Source texts of formatted documents
++++++
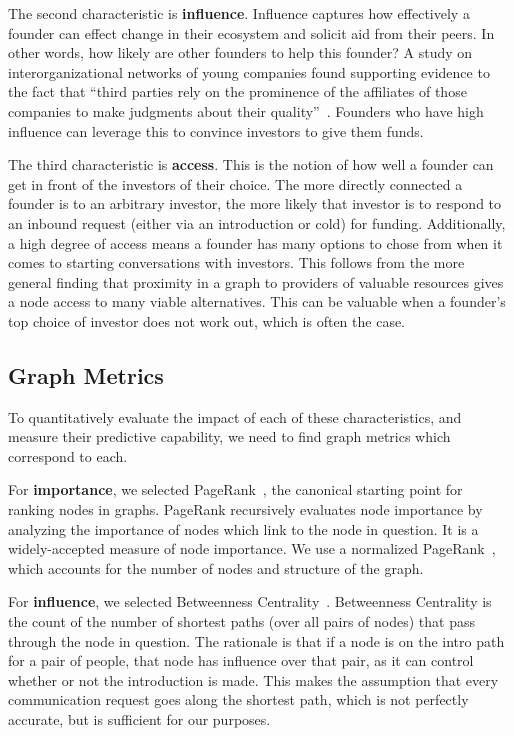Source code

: The second characteristic is \textbf{influence}. Influence captures how effectively a founder can effect change in their ecosystem and solicit aid from their peers. In other words, how likely are other founders to help this founder? A study on interorganizational networks of young companies found supporting evidence to the fact that ``third parties rely on the prominence of the affiliates of those companies to make judgments about their quality''~\cite{10.2307/2666998}. Founders who have high influence can leverage this to convince investors to give them funds.

The third characteristic is \textbf{access}. This is the notion of how well a founder can get in front of the investors of their choice. The more directly connected a founder is to an arbitrary investor, the more likely that investor is to respond to an inbound request (either via an introduction or cold) for funding. Additionally, a high degree of access means a founder has many options to chose from when it comes to starting conversations with investors. This follows from the more general finding that proximity in a graph to providers of valuable resources gives a node access to many viable alternatives\cite{10.2307/3069443}. This can be valuable when a founder's top choice of investor does not work out, which is often the case.

\subsection{Graph Metrics}

To quantitatively evaluate the impact of each of these characteristics, and measure their predictive capability, we need to find graph metrics which correspond to each.

For \textbf{importance}, we selected PageRank~\cite{page1999pagerank}, the canonical starting point for ranking nodes in graphs. PageRank recursively evaluates node importance by analyzing the importance of nodes which link to the node in question. It is a widely-accepted measure of node importance. We use a normalized PageRank~\cite{berberich2007comparing}, which accounts for the number of nodes and structure of the graph.

For \textbf{influence}, we selected Betweenness Centrality~\cite{10.2307/3033543}. Betweenness Centrality is the count of the number of shortest paths (over all pairs of nodes) that pass through the node in question. The rationale is that if a node is on the intro path for a pair of people, that node has influence over that pair, as it can control whether or not the introduction is made. This makes the assumption that every communication request goes along the shortest path, which is not perfectly accurate, but is sufficient for our purposes.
++++++
_HOW TO COMPLETE THIS TASK_: All lines above that include the word "measure" must be copied into the answer.

_SOLUTION FOR THIS EXERCISE_:
To quantitatively evaluate the impact of each of these characteristics, and measure their predictive capability, we need to find graph metrics which correspond to each.
For \textbf{importance}, we selected PageRank~\cite{page1999pagerank}, the canonical starting point for ranking nodes in graphs. PageRank recursively evaluates node importance by analyzing the importance of nodes which link to the node in question. It is a widely-accepted measure of node importance. We use a normalized PageRank~\cite{berberich2007comparing}, which accounts for the number of nodes and structure of the graph.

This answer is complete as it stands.